DATA EXCERPTS ▸

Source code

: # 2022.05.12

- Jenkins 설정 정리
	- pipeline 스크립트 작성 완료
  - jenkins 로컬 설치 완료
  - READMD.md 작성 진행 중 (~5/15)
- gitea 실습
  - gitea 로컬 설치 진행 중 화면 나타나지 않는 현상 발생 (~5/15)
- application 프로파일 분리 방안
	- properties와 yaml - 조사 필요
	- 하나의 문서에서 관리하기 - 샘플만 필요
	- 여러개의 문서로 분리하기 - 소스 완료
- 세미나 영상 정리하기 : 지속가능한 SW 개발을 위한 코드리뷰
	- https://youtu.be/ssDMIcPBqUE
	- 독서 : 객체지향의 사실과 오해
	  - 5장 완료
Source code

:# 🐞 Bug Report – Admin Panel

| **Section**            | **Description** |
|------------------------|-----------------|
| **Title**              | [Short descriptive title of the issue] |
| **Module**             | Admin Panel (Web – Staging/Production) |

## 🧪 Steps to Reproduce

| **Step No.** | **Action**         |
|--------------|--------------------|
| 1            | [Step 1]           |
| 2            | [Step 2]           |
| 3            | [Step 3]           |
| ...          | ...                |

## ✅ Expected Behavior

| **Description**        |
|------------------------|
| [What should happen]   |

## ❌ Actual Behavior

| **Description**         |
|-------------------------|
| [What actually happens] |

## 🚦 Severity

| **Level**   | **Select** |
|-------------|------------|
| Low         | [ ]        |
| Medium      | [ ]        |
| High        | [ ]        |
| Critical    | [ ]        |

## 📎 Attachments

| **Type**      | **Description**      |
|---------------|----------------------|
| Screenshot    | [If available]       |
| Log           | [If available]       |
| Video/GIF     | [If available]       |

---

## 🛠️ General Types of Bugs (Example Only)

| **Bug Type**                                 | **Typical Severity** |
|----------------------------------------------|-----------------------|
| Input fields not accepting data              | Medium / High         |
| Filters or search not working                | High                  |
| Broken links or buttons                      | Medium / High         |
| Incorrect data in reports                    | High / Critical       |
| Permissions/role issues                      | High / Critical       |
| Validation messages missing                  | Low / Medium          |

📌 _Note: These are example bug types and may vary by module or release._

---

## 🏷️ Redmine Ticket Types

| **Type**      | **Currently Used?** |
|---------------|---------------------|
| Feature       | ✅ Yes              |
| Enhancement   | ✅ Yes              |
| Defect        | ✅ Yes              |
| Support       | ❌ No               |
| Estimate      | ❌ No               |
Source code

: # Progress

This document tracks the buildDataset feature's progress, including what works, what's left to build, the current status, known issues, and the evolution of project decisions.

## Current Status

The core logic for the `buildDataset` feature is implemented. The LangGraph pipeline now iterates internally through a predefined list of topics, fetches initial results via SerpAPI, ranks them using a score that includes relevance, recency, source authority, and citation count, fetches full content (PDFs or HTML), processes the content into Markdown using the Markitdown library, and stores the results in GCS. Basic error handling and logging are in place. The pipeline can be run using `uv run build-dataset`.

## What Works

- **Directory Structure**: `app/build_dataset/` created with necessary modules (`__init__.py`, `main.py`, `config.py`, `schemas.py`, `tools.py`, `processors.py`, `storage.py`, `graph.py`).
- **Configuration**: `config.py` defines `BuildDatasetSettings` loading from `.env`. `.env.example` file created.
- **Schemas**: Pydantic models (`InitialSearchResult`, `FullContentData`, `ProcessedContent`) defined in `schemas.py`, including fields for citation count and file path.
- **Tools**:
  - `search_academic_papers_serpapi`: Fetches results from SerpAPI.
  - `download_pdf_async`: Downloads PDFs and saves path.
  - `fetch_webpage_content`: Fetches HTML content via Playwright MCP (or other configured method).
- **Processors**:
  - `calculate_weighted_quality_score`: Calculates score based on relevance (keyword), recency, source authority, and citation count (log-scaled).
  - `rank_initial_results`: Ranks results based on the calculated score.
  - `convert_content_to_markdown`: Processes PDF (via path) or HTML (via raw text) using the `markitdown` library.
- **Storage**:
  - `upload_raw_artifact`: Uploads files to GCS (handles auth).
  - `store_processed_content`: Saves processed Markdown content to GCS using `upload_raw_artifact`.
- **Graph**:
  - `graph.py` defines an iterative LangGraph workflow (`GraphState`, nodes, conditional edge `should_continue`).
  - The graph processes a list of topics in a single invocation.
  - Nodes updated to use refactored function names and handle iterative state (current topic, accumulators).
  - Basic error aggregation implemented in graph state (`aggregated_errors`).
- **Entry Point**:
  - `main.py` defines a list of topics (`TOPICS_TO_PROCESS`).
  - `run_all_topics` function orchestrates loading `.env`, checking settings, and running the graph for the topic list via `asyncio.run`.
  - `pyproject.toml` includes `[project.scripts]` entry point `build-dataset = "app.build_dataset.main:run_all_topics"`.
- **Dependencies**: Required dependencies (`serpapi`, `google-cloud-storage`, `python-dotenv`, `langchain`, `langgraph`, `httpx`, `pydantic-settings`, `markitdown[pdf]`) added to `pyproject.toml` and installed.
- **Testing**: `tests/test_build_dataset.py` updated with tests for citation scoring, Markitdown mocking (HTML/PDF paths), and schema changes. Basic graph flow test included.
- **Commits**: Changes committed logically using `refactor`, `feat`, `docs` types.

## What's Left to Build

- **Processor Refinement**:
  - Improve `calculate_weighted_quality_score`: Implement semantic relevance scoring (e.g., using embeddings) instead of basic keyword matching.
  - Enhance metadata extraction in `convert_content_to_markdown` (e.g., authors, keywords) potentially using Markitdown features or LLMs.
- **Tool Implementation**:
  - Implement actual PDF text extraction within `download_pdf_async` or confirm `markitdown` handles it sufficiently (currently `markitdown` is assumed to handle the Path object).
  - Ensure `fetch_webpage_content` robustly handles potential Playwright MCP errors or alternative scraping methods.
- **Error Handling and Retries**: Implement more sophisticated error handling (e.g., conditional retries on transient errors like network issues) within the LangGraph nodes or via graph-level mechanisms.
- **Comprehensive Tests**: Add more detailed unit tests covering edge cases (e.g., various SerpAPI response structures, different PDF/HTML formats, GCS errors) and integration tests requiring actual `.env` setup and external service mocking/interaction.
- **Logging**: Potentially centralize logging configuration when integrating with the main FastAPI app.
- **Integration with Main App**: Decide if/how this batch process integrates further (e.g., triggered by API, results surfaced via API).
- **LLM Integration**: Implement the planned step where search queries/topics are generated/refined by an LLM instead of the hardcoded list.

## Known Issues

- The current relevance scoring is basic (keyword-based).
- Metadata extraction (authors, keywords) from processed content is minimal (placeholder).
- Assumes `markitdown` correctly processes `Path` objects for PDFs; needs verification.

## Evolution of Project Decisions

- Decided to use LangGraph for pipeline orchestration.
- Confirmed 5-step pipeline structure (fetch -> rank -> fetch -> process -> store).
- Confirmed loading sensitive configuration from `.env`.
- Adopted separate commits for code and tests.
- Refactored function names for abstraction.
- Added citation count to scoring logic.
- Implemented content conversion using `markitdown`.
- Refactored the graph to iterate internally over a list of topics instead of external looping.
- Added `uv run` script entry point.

WORK REQUEST ▸ Could the data above be returned exactly as it stands?

TASK SOLUTION ▸
Source code

: # 2022.05.12

- Jenkins 설정 정리
	- pipeline 스크립트 작성 완료
  - jenkins 로컬 설치 완료
  - READMD.md 작성 진행 중 (~5/15)
- gitea 실습
  - gitea 로컬 설치 진행 중 화면 나타나지 않는 현상 발생 (~5/15)
- application 프로파일 분리 방안
	- properties와 yaml - 조사 필요
	- 하나의 문서에서 관리하기 - 샘플만 필요
	- 여러개의 문서로 분리하기 - 소스 완료
- 세미나 영상 정리하기 : 지속가능한 SW 개발을 위한 코드리뷰
	- https://youtu.be/ssDMIcPBqUE
	- 독서 : 객체지향의 사실과 오해
	  - 5장 완료
Source code

:# 🐞 Bug Report – Admin Panel

| **Section**            | **Description** |
|------------------------|-----------------|
| **Title**              | [Short descriptive title of the issue] |
| **Module**             | Admin Panel (Web – Staging/Production) |

## 🧪 Steps to Reproduce

| **Step No.** | **Action**         |
|--------------|--------------------|
| 1            | [Step 1]           |
| 2            | [Step 2]           |
| 3            | [Step 3]           |
| ...          | ...                |

## ✅ Expected Behavior

| **Description**        |
|------------------------|
| [What should happen]   |

## ❌ Actual Behavior

| **Description**         |
|-------------------------|
| [What actually happens] |

## 🚦 Severity

| **Level**   | **Select** |
|-------------|------------|
| Low         | [ ]        |
| Medium      | [ ]        |
| High        | [ ]        |
| Critical    | [ ]        |

## 📎 Attachments

| **Type**      | **Description**      |
|---------------|----------------------|
| Screenshot    | [If available]       |
| Log           | [If available]       |
| Video/GIF     | [If available]       |

---

## 🛠️ General Types of Bugs (Example Only)

| **Bug Type**                                 | **Typical Severity** |
|----------------------------------------------|-----------------------|
| Input fields not accepting data              | Medium / High         |
| Filters or search not working                | High                  |
| Broken links or buttons                      | Medium / High         |
| Incorrect data in reports                    | High / Critical       |
| Permissions/role issues                      | High / Critical       |
| Validation messages missing                  | Low / Medium          |

📌 _Note: These are example bug types and may vary by module or release._

---

## 🏷️ Redmine Ticket Types

| **Type**      | **Currently Used?** |
|---------------|---------------------|
| Feature       | ✅ Yes              |
| Enhancement   | ✅ Yes              |
| Defect        | ✅ Yes              |
| Support       | ❌ No               |
| Estimate      | ❌ No               |
Source code

: # Progress

This document tracks the buildDataset feature's progress, including what works, what's left to build, the current status, known issues, and the evolution of project decisions.

## Current Status

The core logic for the `buildDataset` feature is implemented. The LangGraph pipeline now iterates internally through a predefined list of topics, fetches initial results via SerpAPI, ranks them using a score that includes relevance, recency, source authority, and citation count, fetches full content (PDFs or HTML), processes the content into Markdown using the Markitdown library, and stores the results in GCS. Basic error handling and logging are in place. The pipeline can be run using `uv run build-dataset`.

## What Works

- **Directory Structure**: `app/build_dataset/` created with necessary modules (`__init__.py`, `main.py`, `config.py`, `schemas.py`, `tools.py`, `processors.py`, `storage.py`, `graph.py`).
- **Configuration**: `config.py` defines `BuildDatasetSettings` loading from `.env`. `.env.example` file created.
- **Schemas**: Pydantic models (`InitialSearchResult`, `FullContentData`, `ProcessedContent`) defined in `schemas.py`, including fields for citation count and file path.
- **Tools**:
  - `search_academic_papers_serpapi`: Fetches results from SerpAPI.
  - `download_pdf_async`: Downloads PDFs and saves path.
  - `fetch_webpage_content`: Fetches HTML content via Playwright MCP (or other configured method).
- **Processors**:
  - `calculate_weighted_quality_score`: Calculates score based on relevance (keyword), recency, source authority, and citation count (log-scaled).
  - `rank_initial_results`: Ranks results based on the calculated score.
  - `convert_content_to_markdown`: Processes PDF (via path) or HTML (via raw text) using the `markitdown` library.
- **Storage**:
  - `upload_raw_artifact`: Uploads files to GCS (handles auth).
  - `store_processed_content`: Saves processed Markdown content to GCS using `upload_raw_artifact`.
- **Graph**:
  - `graph.py` defines an iterative LangGraph workflow (`GraphState`, nodes, conditional edge `should_continue`).
  - The graph processes a list of topics in a single invocation.
  - Nodes updated to use refactored function names and handle iterative state (current topic, accumulators).
  - Basic error aggregation implemented in graph state (`aggregated_errors`).
- **Entry Point**:
  - `main.py` defines a list of topics (`TOPICS_TO_PROCESS`).
  - `run_all_topics` function orchestrates loading `.env`, checking settings, and running the graph for the topic list via `asyncio.run`.
  - `pyproject.toml` includes `[project.scripts]` entry point `build-dataset = "app.build_dataset.main:run_all_topics"`.
- **Dependencies**: Required dependencies (`serpapi`, `google-cloud-storage`, `python-dotenv`, `langchain`, `langgraph`, `httpx`, `pydantic-settings`, `markitdown[pdf]`) added to `pyproject.toml` and installed.
- **Testing**: `tests/test_build_dataset.py` updated with tests for citation scoring, Markitdown mocking (HTML/PDF paths), and schema changes. Basic graph flow test included.
- **Commits**: Changes committed logically using `refactor`, `feat`, `docs` types.

## What's Left to Build

- **Processor Refinement**:
  - Improve `calculate_weighted_quality_score`: Implement semantic relevance scoring (e.g., using embeddings) instead of basic keyword matching.
  - Enhance metadata extraction in `convert_content_to_markdown` (e.g., authors, keywords) potentially using Markitdown features or LLMs.
- **Tool Implementation**:
  - Implement actual PDF text extraction within `download_pdf_async` or confirm `markitdown` handles it sufficiently (currently `markitdown` is assumed to handle the Path object).
  - Ensure `fetch_webpage_content` robustly handles potential Playwright MCP errors or alternative scraping methods.
- **Error Handling and Retries**: Implement more sophisticated error handling (e.g., conditional retries on transient errors like network issues) within the LangGraph nodes or via graph-level mechanisms.
- **Comprehensive Tests**: Add more detailed unit tests covering edge cases (e.g., various SerpAPI response structures, different PDF/HTML formats, GCS errors) and integration tests requiring actual `.env` setup and external service mocking/interaction.
- **Logging**: Potentially centralize logging configuration when integrating with the main FastAPI app.
- **Integration with Main App**: Decide if/how this batch process integrates further (e.g., triggered by API, results surfaced via API).
- **LLM Integration**: Implement the planned step where search queries/topics are generated/refined by an LLM instead of the hardcoded list.

## Known Issues

- The current relevance scoring is basic (keyword-based).
- Metadata extraction (authors, keywords) from processed content is minimal (placeholder).
- Assumes `markitdown` correctly processes `Path` objects for PDFs; needs verification.

## Evolution of Project Decisions

- Decided to use LangGraph for pipeline orchestration.
- Confirmed 5-step pipeline structure (fetch -> rank -> fetch -> process -> store).
- Confirmed loading sensitive configuration from `.env`.
- Adopted separate commits for code and tests.
- Refactored function names for abstraction.
- Added citation count to scoring logic.
- Implemented content conversion using `markitdown`.
- Refactored the graph to iterate internally over a list of topics instead of external looping.
- Added `uv run` script entry point.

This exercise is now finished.